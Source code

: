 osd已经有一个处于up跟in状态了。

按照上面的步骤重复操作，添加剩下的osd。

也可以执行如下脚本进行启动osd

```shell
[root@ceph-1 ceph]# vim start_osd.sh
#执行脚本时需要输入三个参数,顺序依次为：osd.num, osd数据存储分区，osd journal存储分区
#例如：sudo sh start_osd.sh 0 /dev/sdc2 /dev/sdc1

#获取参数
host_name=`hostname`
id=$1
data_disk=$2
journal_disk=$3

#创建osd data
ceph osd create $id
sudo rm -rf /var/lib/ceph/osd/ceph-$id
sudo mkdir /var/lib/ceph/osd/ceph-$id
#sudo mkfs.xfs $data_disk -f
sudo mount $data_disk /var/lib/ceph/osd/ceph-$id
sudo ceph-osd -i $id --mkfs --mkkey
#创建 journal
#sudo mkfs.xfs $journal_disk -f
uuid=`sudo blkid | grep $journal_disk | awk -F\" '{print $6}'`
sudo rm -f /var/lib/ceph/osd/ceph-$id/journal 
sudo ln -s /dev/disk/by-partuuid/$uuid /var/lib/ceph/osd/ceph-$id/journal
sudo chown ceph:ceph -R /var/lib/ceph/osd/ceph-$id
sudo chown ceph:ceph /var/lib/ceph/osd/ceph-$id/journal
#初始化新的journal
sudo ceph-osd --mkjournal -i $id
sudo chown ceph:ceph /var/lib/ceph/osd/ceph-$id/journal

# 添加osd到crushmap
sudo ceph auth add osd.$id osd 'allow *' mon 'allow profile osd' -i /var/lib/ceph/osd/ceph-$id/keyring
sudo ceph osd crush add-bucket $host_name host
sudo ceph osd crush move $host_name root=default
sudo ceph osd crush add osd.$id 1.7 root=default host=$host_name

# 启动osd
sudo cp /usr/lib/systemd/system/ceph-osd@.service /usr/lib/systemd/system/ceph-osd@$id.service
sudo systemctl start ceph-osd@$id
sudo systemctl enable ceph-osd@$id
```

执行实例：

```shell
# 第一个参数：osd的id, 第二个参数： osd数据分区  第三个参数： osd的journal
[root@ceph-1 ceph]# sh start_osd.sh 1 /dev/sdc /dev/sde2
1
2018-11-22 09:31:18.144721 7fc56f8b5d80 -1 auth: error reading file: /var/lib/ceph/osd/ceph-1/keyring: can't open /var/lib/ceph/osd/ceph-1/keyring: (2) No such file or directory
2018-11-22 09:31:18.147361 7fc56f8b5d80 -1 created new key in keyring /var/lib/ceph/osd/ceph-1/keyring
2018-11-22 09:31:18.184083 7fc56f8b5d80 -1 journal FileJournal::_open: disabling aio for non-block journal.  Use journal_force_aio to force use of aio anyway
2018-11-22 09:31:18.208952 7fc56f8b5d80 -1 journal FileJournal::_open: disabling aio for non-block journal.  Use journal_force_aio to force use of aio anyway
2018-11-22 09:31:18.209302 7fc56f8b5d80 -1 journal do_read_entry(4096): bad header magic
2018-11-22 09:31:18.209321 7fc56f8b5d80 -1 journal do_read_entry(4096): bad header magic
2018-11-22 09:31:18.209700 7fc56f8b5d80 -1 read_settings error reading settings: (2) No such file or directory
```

> _WORK REQUIRED_
Filter the records, keeping only lines that contain "auth", and show those lines.

> _SOLUTION_
sudo ceph auth add osd.$id osd 'allow *' mon 'allow profile osd' -i /var/lib/ceph/osd/ceph-$id/keyring
2018-11-22 09:31:18.144721 7fc56f8b5d80 -1 auth: error reading file: /var/lib/ceph/osd/ceph-1/keyring: can't open /var/lib/ceph/osd/ceph-1/keyring: (2) No such file or directory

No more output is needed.